**WHAT TO WORK ON**
Each line of the records that holds the word "eval" should be copied out.

DATA EXTRACTS Start Marker

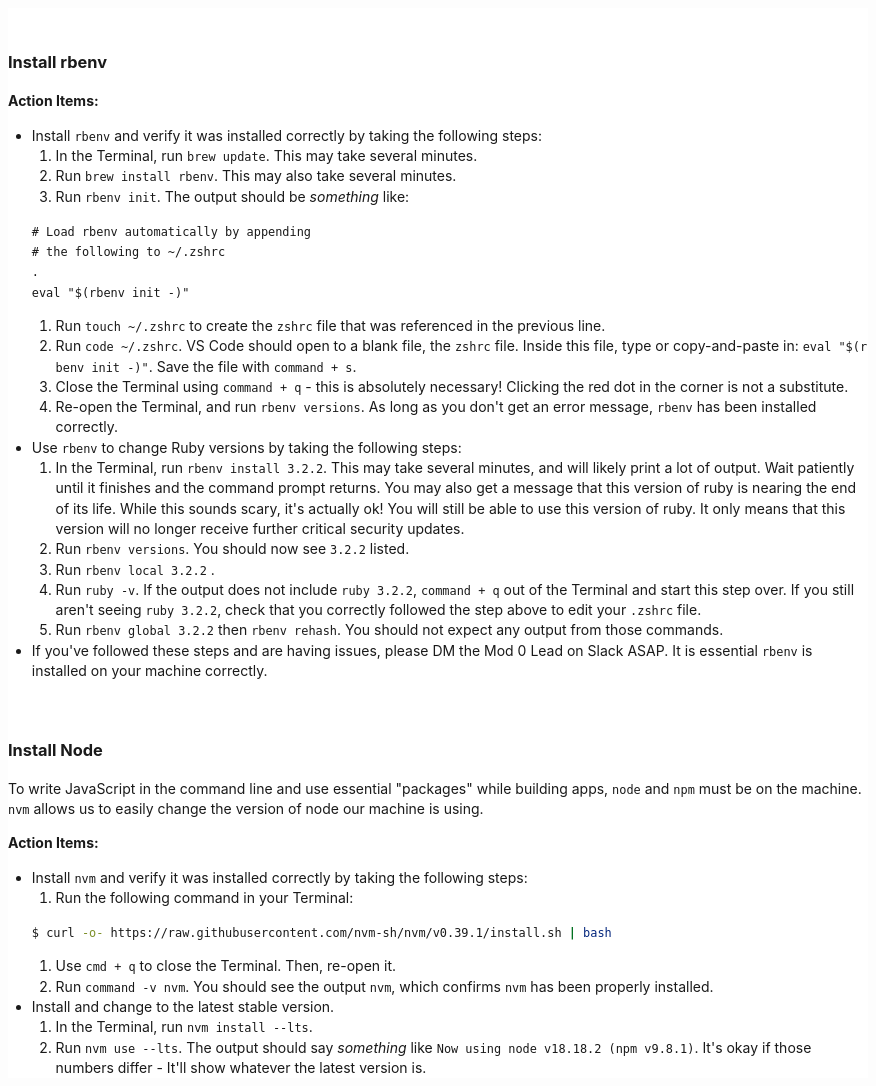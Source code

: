 <br>

### Install rbenv

**Action Items:**
- Install `rbenv` and verify it was installed correctly by taking the following steps:
  1. In the Terminal, run `brew update`. This may take several minutes.
  1. Run `brew install rbenv`. This may also take several minutes.
  1. Run `rbenv init`. The output should be _something_ like:
    ```
    # Load rbenv automatically by appending
    # the following to ~/.zshrc
    .
    eval "$(rbenv init -)"
    ```
  1. Run `touch ~/.zshrc` to create the `zshrc` file that was referenced in the previous line.
  1. Run `code ~/.zshrc`. VS Code should open to a blank file, the `zshrc` file. Inside this file, type or copy-and-paste in: `eval "$(rbenv init -)"`. Save the file with `command + s`.
  1. Close the Terminal using `command + q` - this is absolutely necessary! Clicking the red dot in the corner is not a substitute.
  1. Re-open the Terminal, and run `rbenv versions`. As long as you don't get an error message, `rbenv` has been installed correctly.
- Use `rbenv` to change Ruby versions by taking the following steps:
  1. In the Terminal, run `rbenv install 3.2.2`. This may take several minutes, and will likely print a lot of output. Wait patiently until it finishes and the command prompt returns. You may also get a message that this version of ruby is nearing the end of its life. While this sounds scary, it's actually ok! You will still be able to use this version of ruby. It only means that this version will no longer receive further critical security updates.
  1. Run `rbenv versions`. You should now see `3.2.2` listed.
  1. Run `rbenv local 3.2.2` .
  1. Run `ruby -v`. If the output does not include `ruby 3.2.2`, `command + q` out of the Terminal and start this step over. If you still aren't seeing `ruby 3.2.2`, check that you correctly followed the step above to edit your `.zshrc` file.
  1. Run `rbenv global 3.2.2` then `rbenv rehash`. You should not expect any output from those commands.
- If you've followed these steps and are having issues, please DM the Mod 0 Lead on Slack ASAP. It is essential `rbenv` is installed on your machine correctly.

<br>

### Install Node

To write JavaScript in the command line and use essential "packages" while building apps, `node` and `npm` must be on the machine. `nvm` allows us to easily change the version of node our machine is using. 

**Action Items:**
- Install `nvm` and verify it was installed correctly by taking the following steps:
  1. Run the following command in your Terminal:
  ```bash
  $ curl -o- https://raw.githubusercontent.com/nvm-sh/nvm/v0.39.1/install.sh | bash
  ```
  1. Use `cmd + q` to close the Terminal. Then, re-open it.
  1. Run `command -v nvm`. You should see the output `nvm`, which confirms `nvm` has been properly installed.
- Install and change to the latest stable version.
  1. In the Terminal, run `nvm install --lts`.
  1. Run `nvm use --lts`. The output should say _something_ like `Now using node v18.18.2 (npm v9.8.1)`. It's okay if those numbers differ - It'll show whatever the latest version is. 
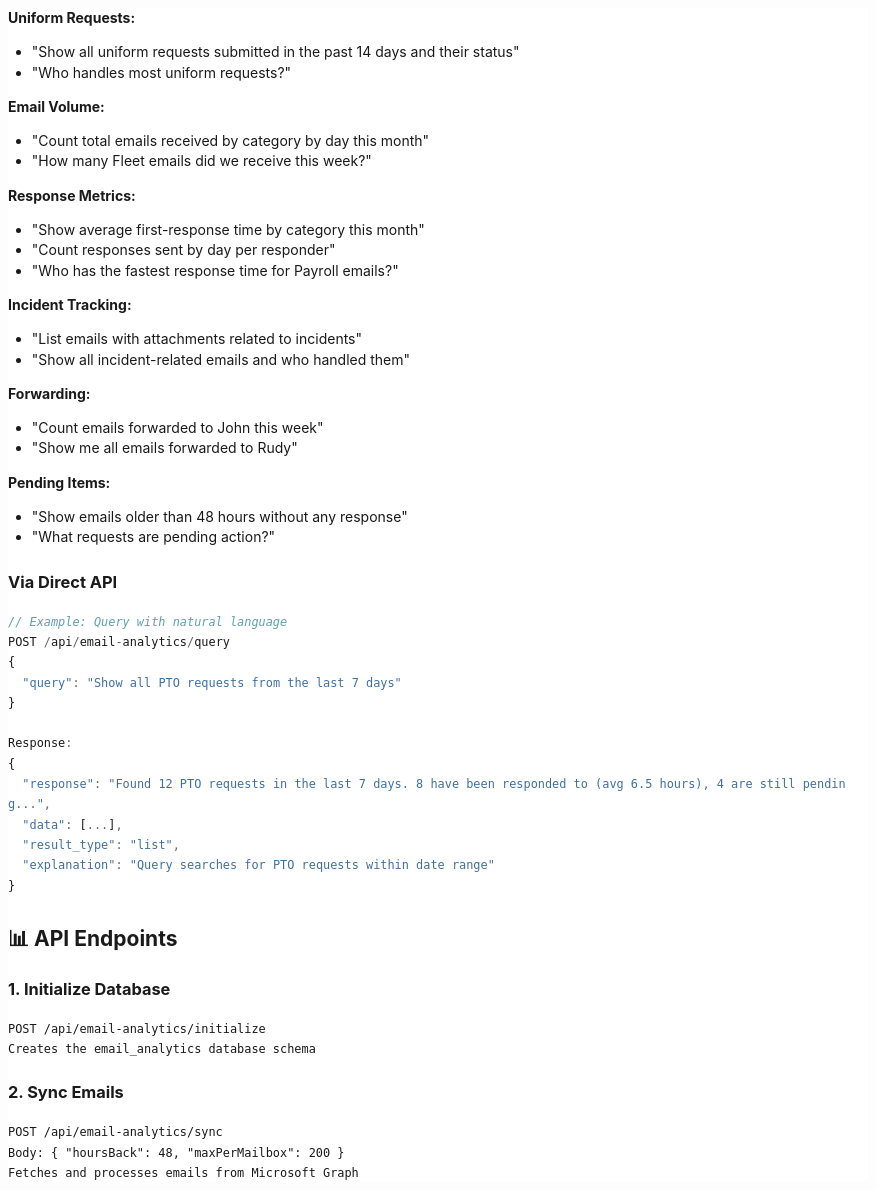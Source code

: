**Uniform Requests:**
- "Show all uniform requests submitted in the past 14 days and their status"
- "Who handles most uniform requests?"

**Email Volume:**
- "Count total emails received by category by day this month"
- "How many Fleet emails did we receive this week?"

**Response Metrics:**
- "Show average first-response time by category this month"
- "Count responses sent by day per responder"
- "Who has the fastest response time for Payroll emails?"

**Incident Tracking:**
- "List emails with attachments related to incidents"
- "Show all incident-related emails and who handled them"

**Forwarding:**
- "Count emails forwarded to John this week"
- "Show me all emails forwarded to Rudy"

**Pending Items:**
- "Show emails older than 48 hours without any response"
- "What requests are pending action?"

### Via Direct API

```javascript
// Example: Query with natural language
POST /api/email-analytics/query
{
  "query": "Show all PTO requests from the last 7 days"
}

Response:
{
  "response": "Found 12 PTO requests in the last 7 days. 8 have been responded to (avg 6.5 hours), 4 are still pending...",
  "data": [...],
  "result_type": "list",
  "explanation": "Query searches for PTO requests within date range"
}
```

## 📊 API Endpoints

### 1. Initialize Database
```
POST /api/email-analytics/initialize
Creates the email_analytics database schema
```

### 2. Sync Emails
```
POST /api/email-analytics/sync
Body: { "hoursBack": 48, "maxPerMailbox": 200 }
Fetches and processes emails from Microsoft Graph
```
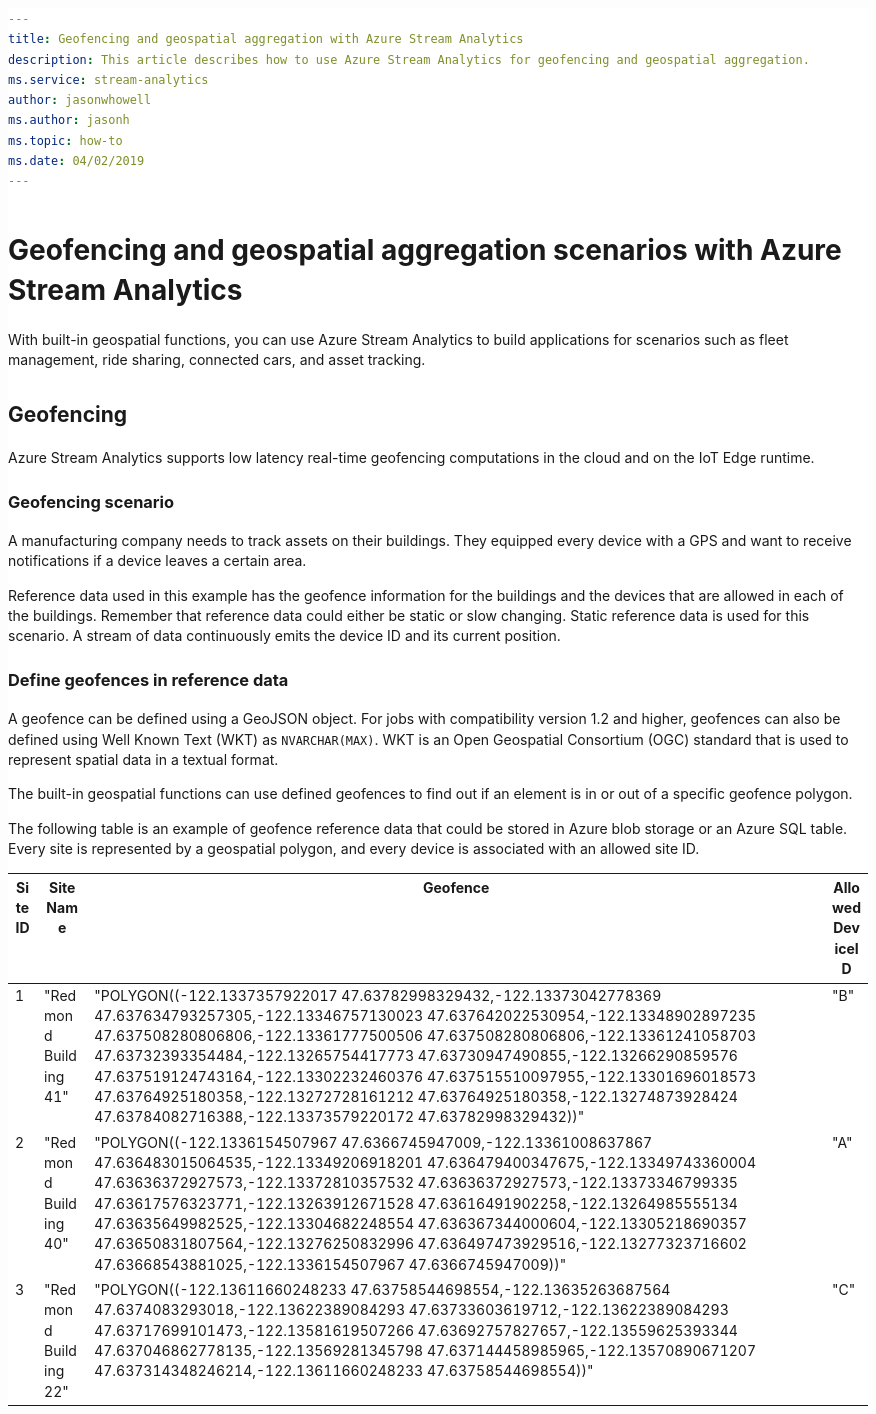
 ```yaml
---
title: Geofencing and geospatial aggregation with Azure Stream Analytics
description: This article describes how to use Azure Stream Analytics for geofencing and geospatial aggregation.
ms.service: stream-analytics
author: jasonwhowell
ms.author: jasonh
ms.topic: how-to
ms.date: 04/02/2019
---
```


# Geofencing and geospatial aggregation scenarios with Azure Stream Analytics

With built-in geospatial functions, you can use Azure Stream Analytics to build applications for scenarios such as fleet management, ride sharing, connected cars, and asset tracking.

## Geofencing

Azure Stream Analytics supports low latency real-time geofencing computations in the cloud and on the IoT Edge runtime.

### Geofencing scenario

A manufacturing company needs to track assets on their buildings. They equipped every device with a GPS and want to receive notifications if a device leaves a certain area.

Reference data used in this example has the geofence information for the buildings and the devices that are allowed in each of the buildings. Remember that reference data could either be static or slow changing. Static reference data is used for this scenario. A stream of data continuously emits the device ID and its current position.

### Define geofences in reference data

A geofence can be defined using a GeoJSON object. For jobs with compatibility version 1.2 and higher, geofences can also be defined using Well Known Text (WKT) as `NVARCHAR(MAX)`. WKT is an Open Geospatial Consortium (OGC) standard that is used to represent spatial data in a textual format.

The built-in geospatial functions can use defined geofences to find out if an element is in or out of a specific geofence polygon.

The following table is an example of geofence reference data that could be stored in Azure blob storage or an Azure SQL table. Every site is represented by a geospatial polygon, and every device is associated with an allowed site ID.

|SiteID|SiteName|Geofence|AllowedDeviceID|
|------|--------|--------|---------------|
|1|"Redmond Building 41"|"POLYGON((-122.1337357922017 47.63782998329432,-122.13373042778369 47.637634793257305,-122.13346757130023 47.637642022530954,-122.13348902897235 47.637508280806806,-122.13361777500506 47.637508280806806,-122.13361241058703 47.63732393354484,-122.13265754417773 47.63730947490855,-122.13266290859576 47.637519124743164,-122.13302232460376 47.637515510097955,-122.13301696018573 47.63764925180358,-122.13272728161212 47.63764925180358,-122.13274873928424 47.63784082716388,-122.13373579220172 47.63782998329432))"|"B"|
|2|"Redmond Building 40"|"POLYGON((-122.1336154507967 47.6366745947009,-122.13361008637867 47.636483015064535,-122.13349206918201 47.636479400347675,-122.13349743360004 47.63636372927573,-122.13372810357532 47.63636372927573,-122.13373346799335 47.63617576323771,-122.13263912671528 47.63616491902258,-122.13264985555134 47.63635649982525,-122.13304682248554 47.636367344000604,-122.13305218690357 47.63650831807564,-122.13276250832996 47.636497473929516,-122.13277323716602 47.63668543881025,-122.1336154507967 47.6366745947009))"|"A"|
|3|"Redmond Building 22"|"POLYGON((-122.13611660248233 47.63758544698554,-122.13635263687564 47.6374083293018,-122.13622389084293 47.63733603619712,-122.13622389084293 47.63717699101473,-122.13581619507266 47.63692757827657,-122.13559625393344 47.637046862778135,-122.13569281345798 47.637144458985965,-122.13570890671207 47.637314348246214,-122.13611660248233 47.63758544698554))"|"C"|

DATA EXTRACTS End Marker

**YOUR SOLUTION**
    eval "$(rbenv init -)"
  1. Run `code ~/.zshrc`. VS Code should open to a blank file, the `zshrc` file. Inside this file, type or copy-and-paste in: `eval "$(rbenv init -)"`. Save the file with `command + s`.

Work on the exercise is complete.